However, the extent to which tribunals engage in a rigorous assessment of such concepts is likely to be limited, as this requires fact-specific and sophisticated analysis, and there is no clear, identifiable threshold of what is required for an investment to be considered to contribute to sustainable development. There are a number of tests/assessments that are frequently employed by international organizations such as the International Finance Corporation to identify the sustainability of an investment, including management of environmental and social risks, assessment of labour and working conditions, efficiency and pollution prevention, acquisition and involuntary resettlement, biodiversity conservation, and respect for Indigenous Peoples and cultural heritage. However, as the foregoing analysis showed, ICSID tribunals have generally failed to engage with sustainable development assessment thus far. It can be argued that the resistance toward the recognition of sustainable development is largely due to the lack of necessary expertise and tools to identify the contour of sustainable development. Critically, in the absence of thorough and rigorous assessment that takes into account important variables specific to certain projects, tribunals will most likely face difficulty striking an optimal balance between environmental, social, and economic components of sustainable development. This inability to interpret and apply important global standards could limit the role of FDI and investment treaties in promoting sustainable development.
To this end, the drafters of BITs ought to be aware of the potential lack of impact that the inclusion of sustainable development and related terms will likely have.
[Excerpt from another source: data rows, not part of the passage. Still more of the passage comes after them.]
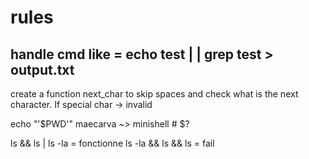 # rules
## handle cmd like = echo test |  | grep test > output.txt
create a function next_char to skip spaces and check what is the next character. If special char -> invalid 

echo "'$PWD'"
maecarva ~> minishell # $?

ls && ls | ls -la = fonctionne
ls -la && ls && ls = fail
Instead, to effectively integrate sustainable development into the scope of investment, the drafters could use a transaction-based definition to narrow and shape the scope of investment to suit their objectives. Using a transaction-based definition will provide greater signaling to tribunals that the drafters of IIAs intended to narrow down the range of assets that are covered through an IIA’s definition, to take into account the host country’s domestic economic and development policy objectives. A notable example of a transaction-based definition is the Pan-African Investment Code, which defines “investment” as an enterprise or a company that possesses assets such as shares, stocks, a debt security, loans, etc., as articulated in Article 4 . In delineating the contour of this notion, this instrument excludes “any investment in any sector sensitive to its development or which would have an adverse impact on its economy” as stipulated in Sub-Section V. Although it remains to be seen how the future tribunals will interpret such definition, it can be argued that narrowing the definition of investment through the specific identification of transaction can aid tribunals in assessing whether an underlying transaction will be subject to the protection provided to an investment through the substantive obligations of an IIA.
The analysis of the existing approach adopted by tribunals does not give rise to much hope of ICSID tribunals’ ability to understand and apply the principle of sustainable development. This note highlights two changes to standard practice that would aid ICSID tribunals in effectively implementing the sustainability measures. In determining the contour of investment, tribunals should adhere to the parties’ intention to include sustainability as one of the core elements of investment. Additionally, when faced with the inclusion of sustainability standards in IIAs, tribunals ought to engage in a more robust standard of review, wherein they would conduct case-specific assessments of the investment in question. Until then, the inclusion of sustainable development in IIAs will amount only to paying lip service to these standards, which are increasingly regarded as core principles by the international community.
Author: Naimeh Masumy is a research fellow in international investment arbitration at the Swiss International Law School.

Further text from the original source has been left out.